How does Strassen do 2×2 multiplication with only seven products?

The naive 2×2 product needs eight scalar multiplications, one per entry of the result times the corresponding row-column pair. Strassen forms seven cleverly chosen sums of the input entries, multiplies those seven pairs once each, then recombines them with eighteen additions and subtractions to recover all four output entries. The trade is one multiplication for several extra additions — a win because multiplication, recursively applied, is the expensive part.

Why is Strassen's complexity O(n^2.807) and not O(n³)?

The recurrence is T(n) = 7·T(n/2) + O(n²). By the master theorem the work is dominated by the leaves: there are 7^(log₂ n) = n^(log₂ 7) of them, and log₂ 7 ≈ 2.807. The naive algorithm makes eight recursive calls, giving 8^(log₂ n) = n³. Cutting eight calls to seven is what bends the exponent below three.

At what matrix size does Strassen actually beat the naive algorithm?

It depends on the implementation, but the crossover is typically somewhere between n ≈ 500 and n ≈ 1000 for well-tuned code. Below that, the extra additions, recursion overhead, and worse cache behavior outweigh the saved multiplications, so the cubic algorithm — or a vendor BLAS routine — wins. Practical libraries switch to a naive base case once the submatrices are small.
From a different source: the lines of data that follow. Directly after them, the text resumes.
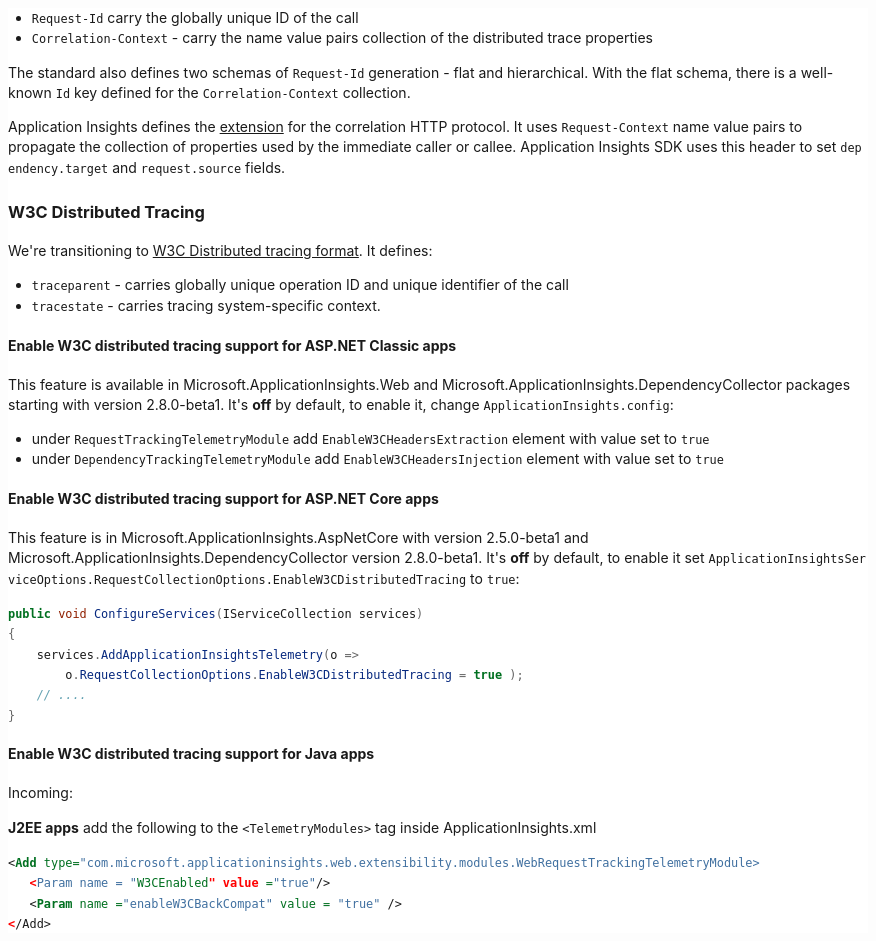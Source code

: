 - `Request-Id` carry the globally unique ID of the call
- `Correlation-Context` - carry the name value pairs collection of the distributed trace properties

The standard also defines two schemas of `Request-Id` generation - flat and hierarchical. With the flat schema, there is a well-known `Id` key defined for the `Correlation-Context` collection.

Application Insights defines the [extension](https://github.com/lmolkova/correlation/blob/master/http_protocol_proposal_v2.md) for the correlation HTTP protocol. It uses `Request-Context` name value pairs to propagate the collection of properties used by the immediate caller or callee. Application Insights SDK uses this header to set `dependency.target` and `request.source` fields.

### W3C Distributed Tracing

We're transitioning to [W3C Distributed tracing format](https://w3c.github.io/trace-context/). It defines:
- `traceparent` - carries globally unique operation ID and unique identifier of the call
- `tracestate` - carries tracing system-specific context.

#### Enable W3C distributed tracing support for ASP.NET Classic apps

This feature is available in Microsoft.ApplicationInsights.Web and Microsoft.ApplicationInsights.DependencyCollector packages starting with version 2.8.0-beta1.
It's **off** by default, to enable it, change `ApplicationInsights.config`:

* under `RequestTrackingTelemetryModule` add `EnableW3CHeadersExtraction` element with value set to `true`
* under `DependencyTrackingTelemetryModule` add `EnableW3CHeadersInjection` element with value set to `true`

#### Enable W3C distributed tracing support for ASP.NET Core apps

This feature is in Microsoft.ApplicationInsights.AspNetCore with version 2.5.0-beta1 and Microsoft.ApplicationInsights.DependencyCollector version 2.8.0-beta1.
It's **off** by default, to enable it set `ApplicationInsightsServiceOptions.RequestCollectionOptions.EnableW3CDistributedTracing` to `true`:

```csharp
public void ConfigureServices(IServiceCollection services)
{
    services.AddApplicationInsightsTelemetry(o => 
        o.RequestCollectionOptions.EnableW3CDistributedTracing = true );
    // ....
}
```

#### Enable W3C distributed tracing support for Java apps

Incoming:

**J2EE apps** add the following to the `<TelemetryModules>` tag inside ApplicationInsights.xml

```xml
<Add type="com.microsoft.applicationinsights.web.extensibility.modules.WebRequestTrackingTelemetryModule>
   <Param name = "W3CEnabled" value ="true"/>
   <Param name ="enableW3CBackCompat" value = "true" />
</Add>
```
Is Strassen numerically stable?

It is stable enough for most uses but weaker than the naive algorithm. Strassen is only norm-wise weakly stable: the error bound depends on the norms of the whole matrices rather than the individual entries, so a few large entries can pollute small results. For most floating-point work the difference is negligible, but it disqualifies Strassen from applications that need tight per-entry error guarantees.

What is the theoretically fastest known matrix multiplication?

As of the mid-2020s the best published exponent is about ω ≈ 2.371, from refinements of the Coppersmith–Winograd laser method by Williams, Le Gall, Alman, Duan, and others. Those algorithms are galactic — their constant factors are so enormous they only win for matrices larger than any computer could store. Strassen, at 2.807, remains the only sub-cubic algorithm that is also practical.

Does the input matrix have to be a power of two?

No. The clean recursion assumes even dimensions so each matrix splits into four equal quadrants, but you handle odd sizes by padding with a row and column of zeros (which costs at most a constant factor) or by peeling off the odd boundary and patching it with rank-one corrections. Padding to the next power of two is the simplest and most common approach in teaching implementations.